• [TASK INSTRUCTIONS]:
Scan the entries below for "deform" and copy each line that holds it.

[Saved data entries]
———

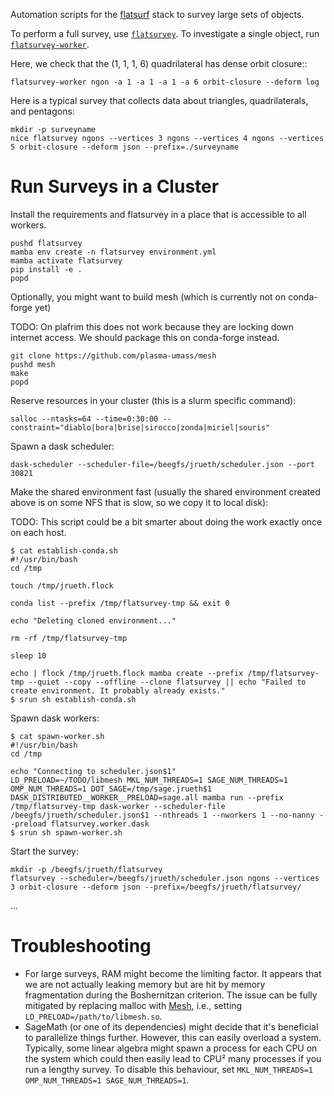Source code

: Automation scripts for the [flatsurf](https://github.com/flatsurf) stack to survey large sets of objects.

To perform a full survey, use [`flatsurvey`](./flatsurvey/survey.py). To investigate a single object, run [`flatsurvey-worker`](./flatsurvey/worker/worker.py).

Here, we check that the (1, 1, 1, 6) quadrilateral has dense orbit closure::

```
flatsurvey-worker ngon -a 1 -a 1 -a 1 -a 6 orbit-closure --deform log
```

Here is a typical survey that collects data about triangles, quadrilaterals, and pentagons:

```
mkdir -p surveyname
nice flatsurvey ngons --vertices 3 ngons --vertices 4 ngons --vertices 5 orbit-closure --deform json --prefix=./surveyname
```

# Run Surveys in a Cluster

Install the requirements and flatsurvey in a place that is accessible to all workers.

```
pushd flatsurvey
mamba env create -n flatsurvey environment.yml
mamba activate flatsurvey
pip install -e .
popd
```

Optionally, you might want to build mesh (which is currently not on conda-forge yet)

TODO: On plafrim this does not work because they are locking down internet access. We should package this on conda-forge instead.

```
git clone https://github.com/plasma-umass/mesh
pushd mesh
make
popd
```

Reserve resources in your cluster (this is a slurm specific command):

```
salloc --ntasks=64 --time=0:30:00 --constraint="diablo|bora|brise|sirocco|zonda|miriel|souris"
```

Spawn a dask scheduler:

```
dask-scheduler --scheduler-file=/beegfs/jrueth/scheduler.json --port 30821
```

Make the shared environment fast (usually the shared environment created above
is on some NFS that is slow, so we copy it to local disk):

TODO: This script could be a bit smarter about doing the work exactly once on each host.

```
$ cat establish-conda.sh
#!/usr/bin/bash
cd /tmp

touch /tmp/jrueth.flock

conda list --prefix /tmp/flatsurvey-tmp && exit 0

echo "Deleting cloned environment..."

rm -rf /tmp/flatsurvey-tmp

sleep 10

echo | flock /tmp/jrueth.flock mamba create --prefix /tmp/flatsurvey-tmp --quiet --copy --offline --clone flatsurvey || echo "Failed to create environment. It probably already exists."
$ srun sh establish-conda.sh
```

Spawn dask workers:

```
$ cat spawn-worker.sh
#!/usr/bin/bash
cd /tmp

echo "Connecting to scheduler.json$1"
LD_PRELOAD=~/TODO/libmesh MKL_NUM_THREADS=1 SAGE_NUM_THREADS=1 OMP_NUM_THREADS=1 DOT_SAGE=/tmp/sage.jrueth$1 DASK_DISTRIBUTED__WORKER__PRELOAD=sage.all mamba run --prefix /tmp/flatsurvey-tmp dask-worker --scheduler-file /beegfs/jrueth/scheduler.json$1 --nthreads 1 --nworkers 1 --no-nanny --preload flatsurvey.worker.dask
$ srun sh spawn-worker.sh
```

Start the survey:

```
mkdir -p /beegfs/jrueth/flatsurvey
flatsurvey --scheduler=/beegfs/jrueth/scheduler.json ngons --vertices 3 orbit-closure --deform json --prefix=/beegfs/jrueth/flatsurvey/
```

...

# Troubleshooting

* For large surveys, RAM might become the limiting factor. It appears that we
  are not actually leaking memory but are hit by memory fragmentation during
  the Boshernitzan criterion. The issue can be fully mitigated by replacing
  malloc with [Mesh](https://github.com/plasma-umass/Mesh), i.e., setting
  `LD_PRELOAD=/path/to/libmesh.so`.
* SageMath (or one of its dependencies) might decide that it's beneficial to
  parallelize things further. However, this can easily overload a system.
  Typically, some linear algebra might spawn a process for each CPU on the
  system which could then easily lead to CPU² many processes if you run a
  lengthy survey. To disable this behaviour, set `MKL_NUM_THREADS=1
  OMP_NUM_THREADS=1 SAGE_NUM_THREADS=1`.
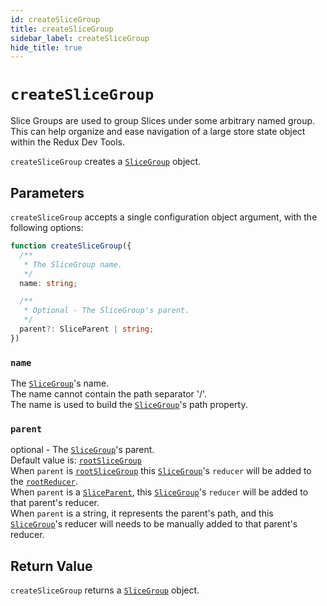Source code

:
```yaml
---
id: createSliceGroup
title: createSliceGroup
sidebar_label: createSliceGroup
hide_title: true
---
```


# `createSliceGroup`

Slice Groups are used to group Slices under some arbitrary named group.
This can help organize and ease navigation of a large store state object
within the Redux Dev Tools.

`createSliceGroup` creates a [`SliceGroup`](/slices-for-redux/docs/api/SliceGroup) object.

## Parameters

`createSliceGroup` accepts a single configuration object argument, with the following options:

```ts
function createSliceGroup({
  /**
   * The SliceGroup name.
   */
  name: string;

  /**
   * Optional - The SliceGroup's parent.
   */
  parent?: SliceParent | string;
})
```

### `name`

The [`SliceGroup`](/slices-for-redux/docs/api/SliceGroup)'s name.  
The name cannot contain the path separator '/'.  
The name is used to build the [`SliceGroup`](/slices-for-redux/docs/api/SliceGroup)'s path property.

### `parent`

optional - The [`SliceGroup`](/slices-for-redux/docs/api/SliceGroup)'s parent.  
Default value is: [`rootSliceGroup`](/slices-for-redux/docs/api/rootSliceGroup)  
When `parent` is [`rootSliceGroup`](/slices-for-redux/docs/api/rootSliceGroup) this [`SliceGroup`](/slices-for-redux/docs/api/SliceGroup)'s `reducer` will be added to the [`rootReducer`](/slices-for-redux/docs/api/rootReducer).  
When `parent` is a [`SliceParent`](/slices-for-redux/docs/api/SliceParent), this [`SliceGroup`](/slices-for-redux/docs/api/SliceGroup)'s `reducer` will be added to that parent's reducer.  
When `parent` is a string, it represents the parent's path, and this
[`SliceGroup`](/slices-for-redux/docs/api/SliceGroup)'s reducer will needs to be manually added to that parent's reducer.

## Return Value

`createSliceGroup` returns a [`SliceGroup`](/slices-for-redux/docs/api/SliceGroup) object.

———

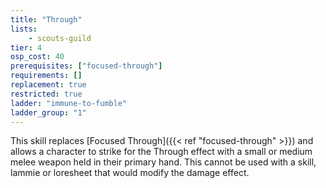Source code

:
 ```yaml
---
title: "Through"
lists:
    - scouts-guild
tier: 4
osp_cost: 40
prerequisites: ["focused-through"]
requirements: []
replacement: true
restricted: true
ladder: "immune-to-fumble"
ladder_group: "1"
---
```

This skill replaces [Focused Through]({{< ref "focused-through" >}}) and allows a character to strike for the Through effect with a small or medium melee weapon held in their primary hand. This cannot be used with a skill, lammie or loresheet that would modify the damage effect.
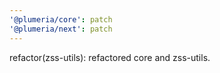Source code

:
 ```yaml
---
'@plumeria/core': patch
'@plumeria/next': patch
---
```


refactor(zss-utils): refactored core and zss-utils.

———

• [SOLUTION FOR THIS PROBLEM]:
flatsurvey-worker ngon -a 1 -a 1 -a 1 -a 6 orbit-closure --deform log
nice flatsurvey ngons --vertices 3 ngons --vertices 4 ngons --vertices 5 orbit-closure --deform json --prefix=./surveyname
flatsurvey --scheduler=/beegfs/jrueth/scheduler.json ngons --vertices 3 orbit-closure --deform json --prefix=/beegfs/jrueth/flatsurvey/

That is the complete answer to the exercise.